Catholic Archbishop John Bathersby of Brisbane, Australia, and Anglican Bishop David Beetge of Highveld, South Africa, are the co-chairmen of the International Anglican-Roman Catholic Commission for Unity and Mission. The commission was established by the Vatican and the Anglican Communion in 2001 to promote activities that would help Catholics and Anglicans demonstrate the results of four decades of ecumenical dialogue and take concrete steps toward full unity.

“While it is encouraging that a document of this kind can be produced and that practical day-to-day co-operation between Catholics and Anglicans can be strengthened, talk of plans to reunite the two communions is, sadly, much exaggerated,” the two bishops said in a Feb. 19 statement e-mailed to reporters.

The bishops were reacting to news stories, based on a leaked copy of the document, which made it appear as if the commission was about to announce a new plan for immediate unity.

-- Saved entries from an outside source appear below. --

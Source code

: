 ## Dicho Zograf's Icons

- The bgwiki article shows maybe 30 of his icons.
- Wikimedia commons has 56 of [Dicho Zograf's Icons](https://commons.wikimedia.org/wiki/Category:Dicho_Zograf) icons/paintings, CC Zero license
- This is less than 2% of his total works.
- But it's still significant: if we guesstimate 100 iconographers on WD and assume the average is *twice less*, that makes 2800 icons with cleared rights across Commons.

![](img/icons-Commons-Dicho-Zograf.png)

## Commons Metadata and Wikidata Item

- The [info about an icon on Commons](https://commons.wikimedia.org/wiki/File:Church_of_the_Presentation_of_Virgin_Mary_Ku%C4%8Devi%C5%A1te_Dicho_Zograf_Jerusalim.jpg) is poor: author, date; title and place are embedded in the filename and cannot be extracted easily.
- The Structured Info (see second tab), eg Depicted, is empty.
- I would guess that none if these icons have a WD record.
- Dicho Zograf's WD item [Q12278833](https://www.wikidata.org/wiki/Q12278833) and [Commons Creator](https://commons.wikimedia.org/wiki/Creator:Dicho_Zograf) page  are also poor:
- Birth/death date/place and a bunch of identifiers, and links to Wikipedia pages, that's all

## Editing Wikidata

Some of the stories also treated as a surprise the document’s suggestion that Catholics and Anglicans discuss ways the papacy could be exercised as a “sign and focus of unity within a reunited church.” Pope John Paul II had made the same suggestion to all Christians in his 1995 encyclical on ecumenism, Ut Unum Sint and the Anglican-Roman Catholic International Dialogue has discussed the issue of authority in the church for decades.

Bathersby and Beetge said the commission’s new document, “Growing Together in Unity and Mission: Building on 40 Years of Anglican-Roman Catholic Dialogue,” would be made public “as soon as a Catholic commentary” on it has been completed. A Vatican official told Catholic News Service the commentary should be completed in time for the document to be published in early April.

Although the commentary was not finished, the document itself was given to the primates of the world’s Anglican provinces and to others meeting in Tanzania Feb. 15-19 to discuss ways to keep the Anglican Communion united despite tensions over the ordination of homosexuals, the blessing of gay unions and the ordination of women bishops.

Bathersby and Beetge said that since the document includes summaries of what Catholics and Anglicans have declared jointly about the nature of the church it was felt that the document could be useful in the primates’ deliberation.

The text of the document, without the official Vatican and Anglican commentaries, was posted Feb. 19 on the web site of the organization Anglican Mainstream.

While it set out dozens of activities Catholics and Anglicans can and should undertake together — including prayer services, baptismal preparation programs, social service initiatives and attendance at each other’s eucharistic celebrations but without taking Communion — the document said the prospect of full unity appears further off than it did in 2000.

In 2000, Anglican and Roman Catholic bishops called for a “joint declaration of agreement” on the goal of full unity, a summary of doctrine held in common and a plan for moving forward.

“Since this meeting, however, the churches of the Anglican Communion have entered into a period of dispute” over the issues of homosexuality and women bishops, the document said.

“While this may not be the moment to initiate a formal new stage in our relations,” the document said, “we believe that it is the time to bridge the gap between the elements of faith we hold in common and the tangible expression of that shared belief in our ecclesial lives.”

Writing about the document in a late January article in the Vatican newspaper, the Catholic co-secretary of the commission, Msgr. Donald Bolen, said, “Members of the commission are deeply convinced that, even in a period of uncertainty, the mission entrusted to us by Christ obliges us and requires us to deepen our brotherhood in life and in mission.”

The document, he wrote, would be published with a Catholic commentary “so that it can be studied and give rise to discussions among Catholics and Anglicans in various contexts.”